• _Task details_: Please transcribe the records precisely; pictures stay out of your copy.

• _Saved entries_:
::::
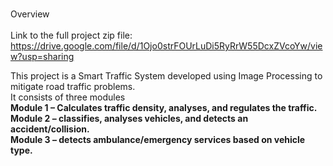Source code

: <br> Overview <br>
<br>Link to the full project zip file: https://drive.google.com/file/d/1Ojo0strFOUrLuDi5RyRrW55DcxZVcoYw/view?usp=sharing
<br>

This project is a Smart Traffic System developed using Image Processing to mitigate road traffic problems. <br>
It consists of three modules <br>
<b> Module 1 – Calculates traffic density, analyses, and regulates the traffic. <br><b> Module 2 – classifies, analyses vehicles, and detects an accident/collision.
<br><b>Module 3 – detects ambulance/emergency services based on vehicle type.
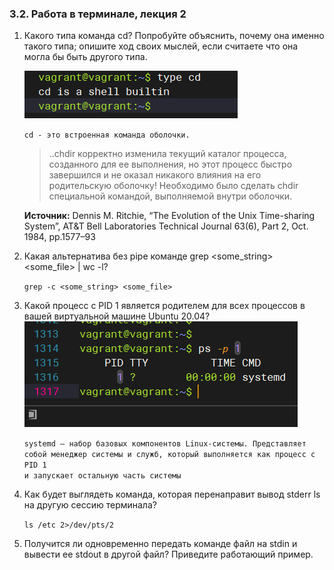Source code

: ### 3.2. Работа в терминале, лекция 2

1. Какого типа команда cd? Попробуйте объяснить, почему она именно такого типа; опишите ход своих мыслей, если считаете что она могла бы быть другого типа.

   ![](dir32/3.2.1.png)

   <code>cd - это встроенная команда оболочки.</code>
   <blockquote>..chdir корректно изменила текущий каталог процесса, созданного для ее выполнения, но этот процесс быстро завершился и не оказал никакого влияния на его родительскую оболочку! Необходимо было сделать chdir специальной командой, выполняемой внутри оболочки.</blockquote>
   <b>Источник:</b> Dennis M. Ritchie, “The Evolution of the Unix Time-sharing System”, AT&T Bell Laboratories Technical Journal 63(6), Part 2, Oct. 1984, pp.1577–93
2. Какая альтернатива без pipe команде grep <some_string> <some_file> | wc -l?

    <code>grep -c <some_string> <some_file></code>
3. Какой процесс с PID 1 является родителем для всех процессов в вашей виртуальной машине Ubuntu 20.04?
![](dir32/3.2.3.png)

   <code>systemd — набор базовых компонентов Linux-системы. Представляет собой менеджер системы и служб, который выполняется как процесс с PID 1 и запускает остальную часть системы</code>
4. Как будет выглядеть команда, которая перенаправит вывод stderr ls на другую сессию терминала?
   <p><code>ls /etc 2>/dev/pts/2</code></p>

5. Получится ли одновременно передать команде файл на stdin и вывести ее stdout в другой файл? Приведите работающий пример.
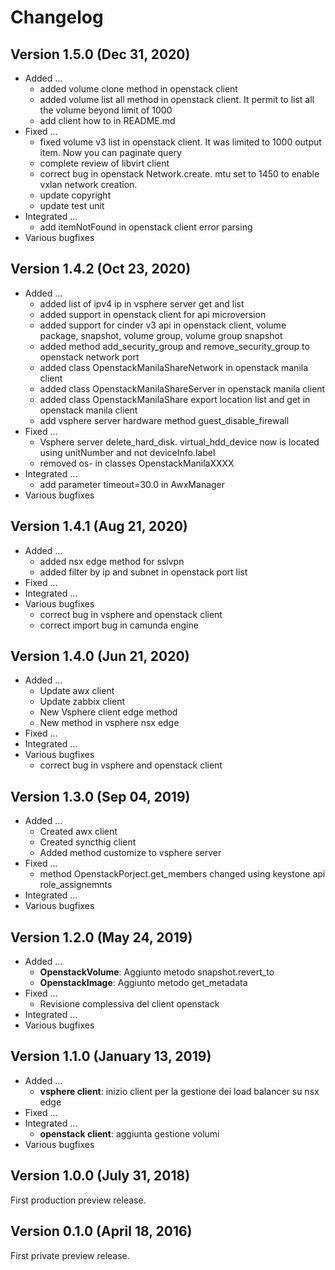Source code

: # Changelog

## Version 1.5.0 (Dec 31, 2020)

* Added ...
    * added volume clone method in openstack client
    * added volume list all method in openstack client. It permit to list all the volume beyond limit of 1000
    * add client how to in README.md
* Fixed ...
    * fixed volume v3 list in openstack client. It was limited to 1000 output item. Now you can paginate query
    * complete review of libvirt client
    * correct bug in openstack Network.create. mtu set to 1450 to enable vxlan network creation.
    * update copyright
    * update test unit
* Integrated ...
    * add itemNotFound in openstack client error parsing
* Various bugfixes

## Version 1.4.2 (Oct 23, 2020)

* Added ...
    * added list of ipv4 ip in vsphere server get and list
    * added support in openstack client for api microversion
    * added support for cinder v3 api in openstack client, volume package, snapshot, volume group, volume group snapshot
    * added method add_security_group and remove_security_group to openstack network port
    * added class OpenstackManilaShareNetwork in openstack manila client
    * added class OpenstackManilaShareServer in openstack manila client
    * added class OpenstackManilaShare export location list and get in openstack manila client
    * add vsphere server hardware method guest_disable_firewall
* Fixed ...
    * Vsphere server delete_hard_disk. virtual_hdd_device now is located using unitNumber and not deviceInfo.label
    * removed os- in classes OpenstackManilaXXXX
* Integrated ...
    * add parameter timeout=30.0 in AwxManager
* Various bugfixes

## Version 1.4.1 (Aug 21, 2020)

* Added ...
    * added nsx edge method for sslvpn
    * added filter by ip and subnet in openstack port list
* Fixed ...
* Integrated ...
* Various bugfixes
    * correct bug in vsphere and openstack client
    * correct import bug in camunda engine

## Version 1.4.0 (Jun 21, 2020)

* Added ...
    * Update awx client
    * Update zabbix client
    * New Vsphere client edge method
    * New method in vsphere nsx edge
* Fixed ...
* Integrated ...
* Various bugfixes
    * correct bug in vsphere and openstack client

## Version 1.3.0 (Sep 04, 2019)

* Added ...
    * Created awx client
    * Created syncthig client
    * Added method customize to vsphere server
* Fixed ...
    * method OpenstackPorject.get_members changed using keystone api role_assignemnts
* Integrated ...
* Various bugfixes


## Version 1.2.0 (May 24, 2019)

* Added ...
    * **OpenstackVolume**: Aggiunto metodo snapshot.revert_to
    * **OpenstackImage**: Aggiunto metodo get_metadata
* Fixed ...
    * Revisione complessiva del client openstack
* Integrated ...
* Various bugfixes


## Version 1.1.0 (January 13, 2019)

* Added ...
    * **vsphere client**: inizio client per la gestione dei load balancer su nsx edge
* Fixed ...
* Integrated ...
    * **openstack client**: aggiunta gestione volumi
* Various bugfixes

## Version 1.0.0 (July 31, 2018)

First production preview release.

## Version 0.1.0 (April 18, 2016)

First private preview release.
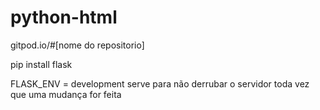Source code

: # python-html

gitpod.io/#[nome do repositorio]

pip install flask

FLASK_ENV = development serve para não derrubar o servidor toda vez que uma mudança for feita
::::
• _Answer below_:
Source code

: <br> Overview <br>
<br>Link to the full project zip file: https://drive.google.com/file/d/1Ojo0strFOUrLuDi5RyRrW55DcxZVcoYw/view?usp=sharing
<br>

This project is a Smart Traffic System developed using Image Processing to mitigate road traffic problems. <br>
It consists of three modules <br>
<b> Module 1 – Calculates traffic density, analyses, and regulates the traffic. <br><b> Module 2 – classifies, analyses vehicles, and detects an accident/collision.
<br><b>Module 3 – detects ambulance/emergency services based on vehicle type.
Source code

: ### 3.2. Работа в терминале, лекция 2

1. Какого типа команда cd? Попробуйте объяснить, почему она именно такого типа; опишите ход своих мыслей, если считаете что она могла бы быть другого типа.

   ![](dir32/3.2.1.png)

   <code>cd - это встроенная команда оболочки.</code>
   <blockquote>..chdir корректно изменила текущий каталог процесса, созданного для ее выполнения, но этот процесс быстро завершился и не оказал никакого влияния на его родительскую оболочку! Необходимо было сделать chdir специальной командой, выполняемой внутри оболочки.</blockquote>
   <b>Источник:</b> Dennis M. Ritchie, “The Evolution of the Unix Time-sharing System”, AT&T Bell Laboratories Technical Journal 63(6), Part 2, Oct. 1984, pp.1577–93
2. Какая альтернатива без pipe команде grep <some_string> <some_file> | wc -l?

    <code>grep -c <some_string> <some_file></code>
3. Какой процесс с PID 1 является родителем для всех процессов в вашей виртуальной машине Ubuntu 20.04?
![](dir32/3.2.3.png)

   <code>systemd — набор базовых компонентов Linux-системы. Представляет собой менеджер системы и служб, который выполняется как процесс с PID 1 и запускает остальную часть системы</code>
4. Как будет выглядеть команда, которая перенаправит вывод stderr ls на другую сессию терминала?
   <p><code>ls /etc 2>/dev/pts/2</code></p>

5. Получится ли одновременно передать команде файл на stdin и вывести ее stdout в другой файл? Приведите работающий пример.
Source code

: # Changelog

## Version 1.5.0 (Dec 31, 2020)

* Added ...
    * added volume clone method in openstack client
    * added volume list all method in openstack client. It permit to list all the volume beyond limit of 1000
    * add client how to in README.md
* Fixed ...
    * fixed volume v3 list in openstack client. It was limited to 1000 output item. Now you can paginate query
    * complete review of libvirt client
    * correct bug in openstack Network.create. mtu set to 1450 to enable vxlan network creation.
    * update copyright
    * update test unit
* Integrated ...
    * add itemNotFound in openstack client error parsing
* Various bugfixes

## Version 1.4.2 (Oct 23, 2020)

* Added ...
    * added list of ipv4 ip in vsphere server get and list
    * added support in openstack client for api microversion
    * added support for cinder v3 api in openstack client, volume package, snapshot, volume group, volume group snapshot
    * added method add_security_group and remove_security_group to openstack network port
    * added class OpenstackManilaShareNetwork in openstack manila client
    * added class OpenstackManilaShareServer in openstack manila client
    * added class OpenstackManilaShare export location list and get in openstack manila client
    * add vsphere server hardware method guest_disable_firewall
* Fixed ...
    * Vsphere server delete_hard_disk. virtual_hdd_device now is located using unitNumber and not deviceInfo.label
    * removed os- in classes OpenstackManilaXXXX
* Integrated ...
    * add parameter timeout=30.0 in AwxManager
* Various bugfixes

## Version 1.4.1 (Aug 21, 2020)

* Added ...
    * added nsx edge method for sslvpn
    * added filter by ip and subnet in openstack port list
* Fixed ...
* Integrated ...
* Various bugfixes
    * correct bug in vsphere and openstack client
    * correct import bug in camunda engine

## Version 1.4.0 (Jun 21, 2020)

* Added ...
    * Update awx client
    * Update zabbix client
    * New Vsphere client edge method
    * New method in vsphere nsx edge
* Fixed ...
* Integrated ...
* Various bugfixes
    * correct bug in vsphere and openstack client

## Version 1.3.0 (Sep 04, 2019)

* Added ...
    * Created awx client
    * Created syncthig client
    * Added method customize to vsphere server
* Fixed ...
    * method OpenstackPorject.get_members changed using keystone api role_assignemnts
* Integrated ...
* Various bugfixes


## Version 1.2.0 (May 24, 2019)

* Added ...
    * **OpenstackVolume**: Aggiunto metodo snapshot.revert_to
    * **OpenstackImage**: Aggiunto metodo get_metadata
* Fixed ...
    * Revisione complessiva del client openstack
* Integrated ...
* Various bugfixes


## Version 1.1.0 (January 13, 2019)

* Added ...
    * **vsphere client**: inizio client per la gestione dei load balancer su nsx edge
* Fixed ...
* Integrated ...
    * **openstack client**: aggiunta gestione volumi
* Various bugfixes

## Version 1.0.0 (July 31, 2018)

First production preview release.

## Version 0.1.0 (April 18, 2016)

First private preview release.
Source code

: # python-html

gitpod.io/#[nome do repositorio]

pip install flask

FLASK_ENV = development serve para não derrubar o servidor toda vez que uma mudança for feita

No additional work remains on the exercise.